When I save a lisp image and copy the image together with quicklisp/ directory to another location, the libraries can not locate their static files. In my example, hunchentoot says "The requested URL / was not found on this server."
This is the reason why asdf3 has register-image-restore-hook and register-image-dump-hook, so you may register functions that (re)initialize variables that hold such paths when you restore your image (which also runs the function immediately by default) and unbind them before you dump a new image (which doesn't).
I have tried to (asdf:clear-configuration) before saving the image and after image is restored to (setf ql:*quicklisp-home* (truename (merge-pathnames "quicklisp/" *default-pathname-defaults*))) (ql:setup) but it didn't help.
Well, if asdf:system-relative-pathname is called while evaluating the defvar or defparameter, then it must be called again when the image is restored.
I should probably define a (define-image-variable ...) or some such that automatically registers a function to re-initialize the variable when the image is restored.
Of course, you must then update all relevant libraries to use it.
For general use, where application depends on many libraries I am afraid there is no way to make relocatable lisp images.
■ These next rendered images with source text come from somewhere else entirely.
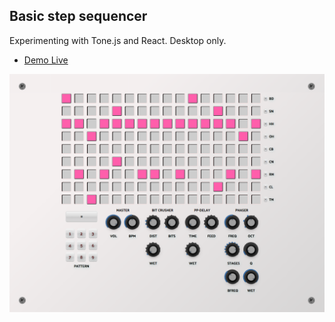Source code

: ## Basic step sequencer
Experimenting with Tone.js and React. Desktop only.

- [Demo Live](http://www.pitchdownrecords.com/andeeplus/dmachine/)

![Screen](drum_machine_02.png)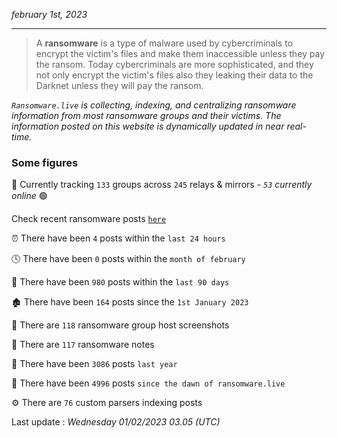 _february 1st, 2023_

---

> A **ransomware** is a type of malware used by cybercriminals to encrypt the victim's files and make them inaccessible unless they pay the ransom. Today cybercriminals are more sophisticated, and they not only encrypt the victim's files also they leaking their data to the Darknet unless they will pay the ransom.


_`Ransomware.live` is collecting, indexing, and centralizing ransomware information from most ransomware groups and their victims. The information posted on this website is dynamically updated in near real-time._

### Some figures 

🔎 Currently tracking `133` groups across `245` relays & mirrors - _`53` currently online_ 🟢

Check recent ransomware posts [`here`](recentposts.md)


⏰ There have been `4` posts within the `last 24 hours`

🕓 There have been `0` posts within the `month of february`

📅 There have been `980` posts within the `last 90 days`

🏚 There have been `164` posts since the `1st January 2023`

📸 There are `118` ransomware group host screenshots

📝 There are `117` ransomware notes

🚀 There have been `3086` posts `last year`

🐣 There have been `4996` posts `since the dawn of ransomware.live`

⚙️ There are `76` custom parsers indexing posts



Last update : _Wednesday 01/02/2023 03.05 (UTC)_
Even if I find a way to reinitialize asdf and quicklisp configurations, there are libraries which have their own custom variables holding file system paths. For such applications I only see one reliable way - prebuild all the .fals files with disabled asdf-output-translations so that .fals files are placed near the sources. Then copy full application and library sources to new location and reload them by (load "quicklisp/setup.lisp") (ql:quickload :my-application).
If that's the route you choose, instead of the one that consists in fixing libraries to take image restore and dump into account, you could use ASDF's fasl-op or monolithic-fasl-op to deliver those fasls.